WORK TASK
Go through the records and report each line in which the word "werden" occurs.

:::::

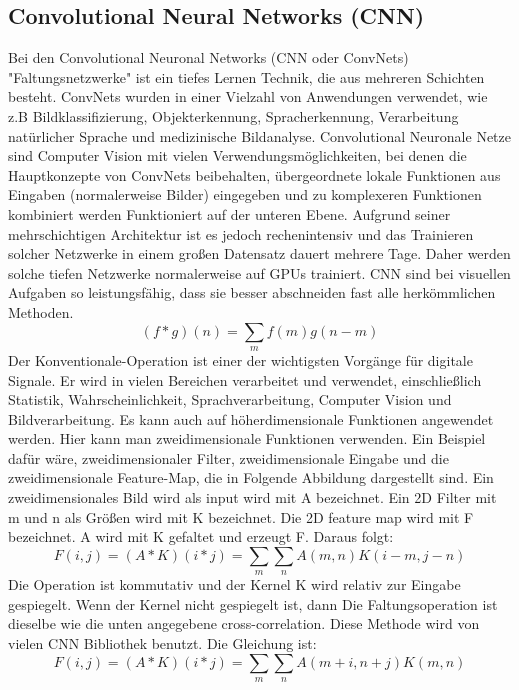 \documentclass[a4paper,11pt]{article}
\theoremstyle{mytheor}
\begin{document}
\subsection{Convolutional Neural Networks (CNN)}
Bei den Convolutional Neuronal Networks (CNN oder ConvNets) "Faltungsnetzwerke" ist ein tiefes Lernen Technik, die aus mehreren Schichten besteht. ConvNets wurden in einer Vielzahl von Anwendungen verwendet, wie z.B Bildklassifizierung, Objekterkennung, Spracherkennung, Verarbeitung natürlicher Sprache und medizinische Bildanalyse. Convolutional Neuronale Netze sind Computer Vision mit vielen Verwendungsmöglichkeiten, bei denen die Hauptkonzepte von ConvNets beibehalten, übergeordnete lokale Funktionen aus Eingaben (normalerweise Bilder) eingegeben und zu komplexeren Funktionen kombiniert werden Funktioniert auf der unteren Ebene. Aufgrund seiner mehrschichtigen Architektur ist es jedoch rechenintensiv und das Trainieren solcher Netzwerke in einem großen Datensatz dauert mehrere Tage. Daher werden solche tiefen Netzwerke normalerweise auf GPUs trainiert. CNN sind bei visuellen Aufgaben so leistungsfähig, dass sie besser abschneiden fast alle herkömmlichen Methoden\cite{CNN}.\\
\begin{displaymath}
(f*g)(n) = \sum_{m} f(m)g(n-m)
\end{displaymath}
Der Konventionale-Operation ist einer der wichtigsten Vorgänge für digitale Signale. Er wird in vielen Bereichen verarbeitet und verwendet, einschließlich Statistik, Wahrscheinlichkeit, Sprachverarbeitung, Computer Vision und Bildverarbeitung. Es kann auch auf höherdimensionale Funktionen angewendet werden. Hier kann man zweidimensionale Funktionen verwenden. Ein Beispiel dafür wäre, zweidimensionaler Filter, zweidimensionale Eingabe und die zweidimensionale Feature-Map, die in Folgende Abbildung dargestellt sind. Ein zweidimensionales Bild wird als input wird mit A bezeichnet. Ein 2D Filter mit m und n als Größen wird mit K bezeichnet. Die 2D feature map wird mit F bezeichnet. A wird mit K gefaltet und erzeugt F. Daraus folgt:
\begin{displaymath}
F(i,j) = (A*K)(i*j)= \sum_{m} \sum_{n} A(m,n)K(i-m, j-n)
\end{displaymath} 
Die Operation ist kommutativ und der Kernel K wird relativ zur Eingabe gespiegelt. Wenn der Kernel nicht gespiegelt ist, dann
Die Faltungsoperation ist dieselbe wie die unten angegebene cross-correlation. Diese Methode wird von vielen CNN Bibliothek benutzt. Die Gleichung ist:
\begin{displaymath}
F(i,j) = (A*K)(i*j)= \sum_{m} \sum_{n} A(m+i, n+j)K(m, n)
\end{displaymath}
\end{document}
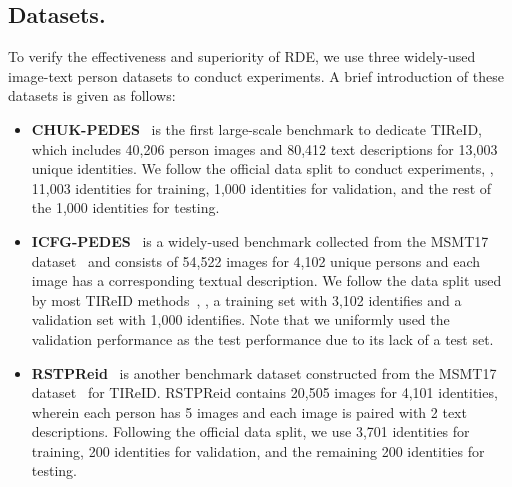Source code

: \documentclass[10pt,twocolumn,letterpaper]{article}
\begin{document}
\subsection{Datasets.} To verify the effectiveness and superiority of RDE, we use three widely-used image-text person datasets to conduct experiments. A brief introduction of these datasets is given as follows:
\begin{itemize}
        \item \textbf{CHUK-PEDES}~\cite{li2017person} is the first large-scale benchmark to dedicate TIReID, which includes 40,206 person images and 80,412 text descriptions for 13,003 unique identities. We follow the official data split to conduct experiments, \ie, 11,003 identities for training, 1,000 identities for validation, and the rest of the 1,000 identities for testing.
        \item \textbf{ICFG-PEDES}~\cite{ding2021semantically} is a widely-used benchmark collected from the MSMT17 dataset~\cite{wei2018person} and consists of 54,522 images for 4,102 unique persons and each image has a corresponding textual description. We follow the data split used by most TIReID methods~\cite{shu2022see,jiang2023cross}, \ie, a training set with 3,102 identifies and a validation set with 1,000 identifies. Note that we uniformly used the validation performance as the test performance due to its lack of a test set.
        \item  \textbf{RSTPReid}~\cite{zhu2021dssl} is another benchmark dataset constructed from the MSMT17 dataset~\cite{wei2018person} for TIReID. RSTPReid contains 20,505 images for 4,101 identities, wherein each person has 5 images and each image is paired with 2 text descriptions. Following the official data split, we use 3,701 identities for training, 200 identities for validation, and the remaining 200 identities for testing.
\end{itemize}
\end{document}
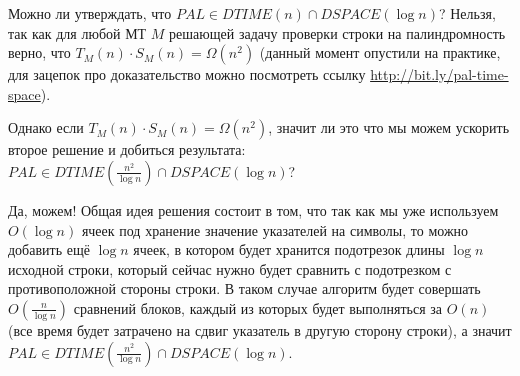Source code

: \documentclass[
    11pt,
    a4paper
]{article}
\theoremstyle{definition}
\begin{document}
Можно ли утверждать, что $PAL \in DTIME(n) \cap DSPACE(\log n)$? Нельзя, так как для любой МТ $M$ решающей задачу проверки строки на палиндромность верно, что $T_M(n) \cdot S_M(n) = \Omega(n^2)$ (данный момент опустили на практике, для зацепок про доказательство можно посмотреть ссылку \url{http://bit.ly/pal-time-space}).

Однако если $T_M(n) \cdot S_M(n) = \Omega(n^2)$, значит ли это что мы можем ускорить второе решение и добиться результата: $PAL \in DTIME(\frac{n^2}{\log n}) \cap DSPACE(\log n)$?

Да, можем! Общая идея решения состоит в том, что так как мы уже используем $O(\log n)$ ячеек под хранение значение указателей на символы, то можно добавить ещё $\log n$ ячеек, в котором будет хранится подотрезок длины $\log n$ исходной строки, который сейчас нужно будет сравнить с подотрезком с противоположной стороны строки. В таком случае алгоритм будет совершать $O(\frac{n}{\log n})$ сравнений блоков, каждый из которых будет выполняться за $O(n)$ (все время будет затрачено на сдвиг указатель в другую сторону строки), а значит $PAL \in DTIME(\frac{n^2}{\log n}) \cap DSPACE(\log n)$.
\end{document}
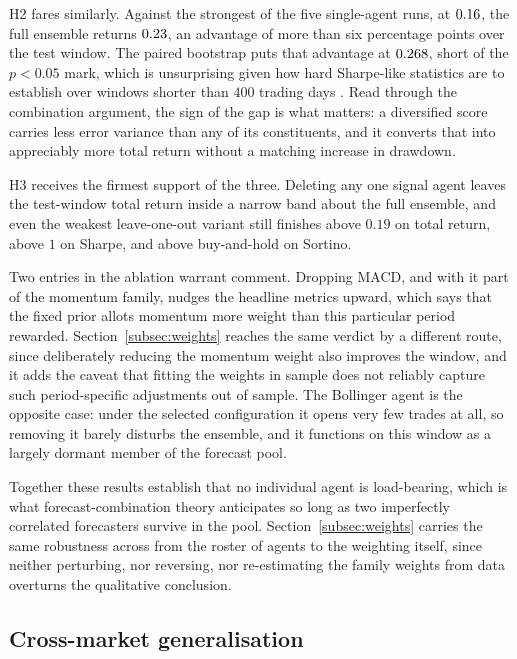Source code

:H2 fares similarly. Against the strongest of the five single-agent runs, \BestSingleName{} at $\BestSingleTR$, the full ensemble returns $\TRtest$, an advantage of more than six percentage points over the test window. The paired bootstrap puts that advantage at $\PvsBestSingle$, short of the $p < 0.05$ mark, which is unsurprising given how hard Sharpe-like statistics are to establish over windows shorter than $400$ trading days \cite{bailey2014}. Read through the combination argument, the sign of the gap is what matters: a diversified score carries less error variance than any of its constituents, and it converts that into appreciably more total return without a matching increase in drawdown.

H3 receives the firmest support of the three. Deleting any one signal agent leaves the test-window total return inside a narrow band about the full ensemble, and even the weakest leave-one-out variant still finishes above $0.19$ on total return, above $1$ on Sharpe, and above buy-and-hold on Sortino.

Two entries in the ablation warrant comment. Dropping MACD, and with it part of the momentum family, nudges the headline metrics upward, which says that the fixed prior allots momentum more weight than this particular period rewarded. Section~\ref{subsec:weights} reaches the same verdict by a different route, since deliberately reducing the momentum weight also improves the window, and it adds the caveat that fitting the weights in sample does not reliably capture such period-specific adjustments out of sample. The Bollinger agent is the opposite case: under the selected configuration it opens very few trades at all, so removing it barely disturbs the ensemble, and it functions on this window as a largely dormant member of the forecast pool.

Together these results establish that no individual agent is load-bearing, which is what forecast-combination theory anticipates so long as two imperfectly correlated forecasters survive in the pool. Section~\ref{subsec:weights} carries the same robustness across from the roster of agents to the weighting itself, since neither perturbing, nor reversing, nor re-estimating the family weights from data overturns the qualitative conclusion.

\subsection{Cross-market generalisation}\label{subsec:crossmarket}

:::::

SOLVED EXERCISE
Bei den Convolutional Neuronal Networks (CNN oder ConvNets) "Faltungsnetzwerke" ist ein tiefes Lernen Technik, die aus mehreren Schichten besteht. ConvNets wurden in einer Vielzahl von Anwendungen verwendet, wie z.B Bildklassifizierung, Objekterkennung, Spracherkennung, Verarbeitung natürlicher Sprache und medizinische Bildanalyse. Convolutional Neuronale Netze sind Computer Vision mit vielen Verwendungsmöglichkeiten, bei denen die Hauptkonzepte von ConvNets beibehalten, übergeordnete lokale Funktionen aus Eingaben (normalerweise Bilder) eingegeben und zu komplexeren Funktionen kombiniert werden Funktioniert auf der unteren Ebene. Aufgrund seiner mehrschichtigen Architektur ist es jedoch rechenintensiv und das Trainieren solcher Netzwerke in einem großen Datensatz dauert mehrere Tage. Daher werden solche tiefen Netzwerke normalerweise auf GPUs trainiert. CNN sind bei visuellen Aufgaben so leistungsfähig, dass sie besser abschneiden fast alle herkömmlichen Methoden\cite{CNN}.\\
Der Konventionale-Operation ist einer der wichtigsten Vorgänge für digitale Signale. Er wird in vielen Bereichen verarbeitet und verwendet, einschließlich Statistik, Wahrscheinlichkeit, Sprachverarbeitung, Computer Vision und Bildverarbeitung. Es kann auch auf höherdimensionale Funktionen angewendet werden. Hier kann man zweidimensionale Funktionen verwenden. Ein Beispiel dafür wäre, zweidimensionaler Filter, zweidimensionale Eingabe und die zweidimensionale Feature-Map, die in Folgende Abbildung dargestellt sind. Ein zweidimensionales Bild wird als input wird mit A bezeichnet. Ein 2D Filter mit m und n als Größen wird mit K bezeichnet. Die 2D feature map wird mit F bezeichnet. A wird mit K gefaltet und erzeugt F. Daraus folgt:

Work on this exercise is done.